Fohrde [ˈfoːʁdə] ist ein Ortsteil der Stadt Havelsee im Landkreis Potsdam-Mittelmark im Land Brandenburg und ist Teil des Amtes Beetzsee. 2002 schloss sich Fohrde freiwillig mit der Stadt Pritzerbe und den Gemeinden Briest und Hohenferchesar zur Stadt Havelsee zusammen, zu welcher 2008 noch das Dorf Marzahne wechselte. Fohrde liegt zwischen südlichem Ufer des Pritzerber Sees und der Havel. Im Osten und Norden grenzt das Naturschutzgebiet Untere Havel Süd direkt an das Dorf. Die Bundesstraße 102 führt durch den Ort. Der Haltepunkt Fohrde liegt an der Bahnstrecke Treuenbrietzen–Neustadt (Dosse) und wird durch die Linie RB 51 bedient.

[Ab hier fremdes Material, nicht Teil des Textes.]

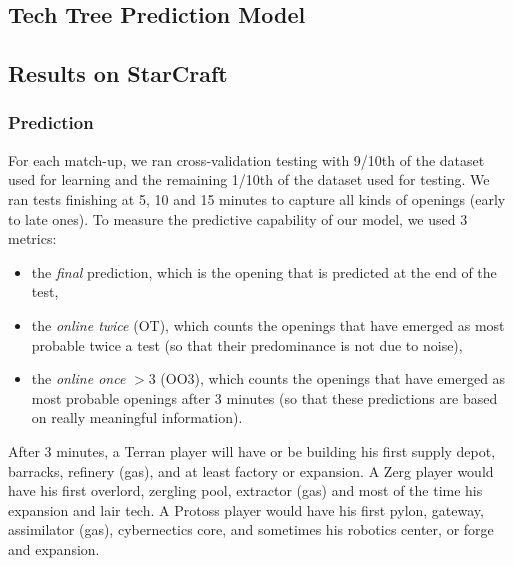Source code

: \subsection{Tech Tree Prediction Model}

\subsection{Results on StarCraft}


\subsubsection{Prediction}

For each match-up, we ran cross-validation testing with 9/10th of the dataset used for learning and the remaining 1/10th of the dataset used for testing. We ran tests finishing at 5, 10 and 15 minutes to capture all kinds of openings (early to late ones). To measure the predictive capability of our model, we used 3 metrics: 
\begin{itemize}
\item the \textit{final} prediction, which is the opening that is predicted at the end of the test, 
\item the \textit{online twice} (OT), which counts the openings that have emerged as most probable twice a test (so that their predominance is not due to noise),
\item the \textit{online once} $> 3$ (OO3), which counts the openings that have emerged as most probable openings after 3 minutes (so that these predictions are based on really meaningful information).
\end{itemize}
After 3 minutes, a Terran player will have or be building his first supply depot, barracks, refinery (gas), and at least factory or expansion. A Zerg player would have his first overlord, zergling pool, extractor (gas) and most of the time his expansion and lair tech. A Protoss player would have his first pylon, gateway, assimilator (gas), cybernectics core, and sometimes his robotics center, or forge and expansion.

Geschichte[Bearbeiten | Quelltext bearbeiten]

Bereits in vorgeschichtlicher Zeit war die Gegend von Menschen bewohnt. Anhand archäologischer Funde konnten Besiedlungen des Raums spätestens seit der mittleren Steinzeit nachgewiesen werden. So wurden im Gebiet des Pritzerber Sees zahlreiche Artefakte aus Knochen und Geweih ausgegraben, die in die jungpaläolithische beziehungsweise mesolithische Zeit datiert werden konnten. Man fand beispielsweise Spitzen, knöcherne Angelhaken und ein Schwirrgerät. Eisenzeitliche Grabfelder wurden in der Umgebung des Pritzerber Sees gefunden. Am Gallberg zwischen Hohenferchesar und Fohrde wurden mehrere prähistorische Urnengräberfelder, die von der Bronze- bis in die Römische Kaiserzeit zu datieren sind, entdeckt.[2] Ein großer Teil der prähistorischen Funde um Pritzerbe ist im Kreismuseum Jerichower Land in Genthin ausgestellt.

In seinem Werk Germania beschreibt Tacitus die Gegend östlich der Elbe bis an die Oder als Siedlungsgebiet des suebischen Stamms der Semnonen. Bis auf wenige Restgruppen verließen die Semnonen noch vor beziehungsweise spätestens während der Zeit der Völkerwanderung ab dem 3. beziehungsweise 4. Jahrhundert ihr altes Siedlungsgebiet an der Havel in Richtung des Rheins. Ab dem 6. Jahrhundert zogen slawische Stämme aus dem Osten kommend in den nach der Abwanderung der Germanen seit etwa einhundertfünfzig Jahre weitgehend siedlungsleeren Raum. Reste germanischer Bevölkerung gingen in der slawischen Mehrheitsbevölkerung auf.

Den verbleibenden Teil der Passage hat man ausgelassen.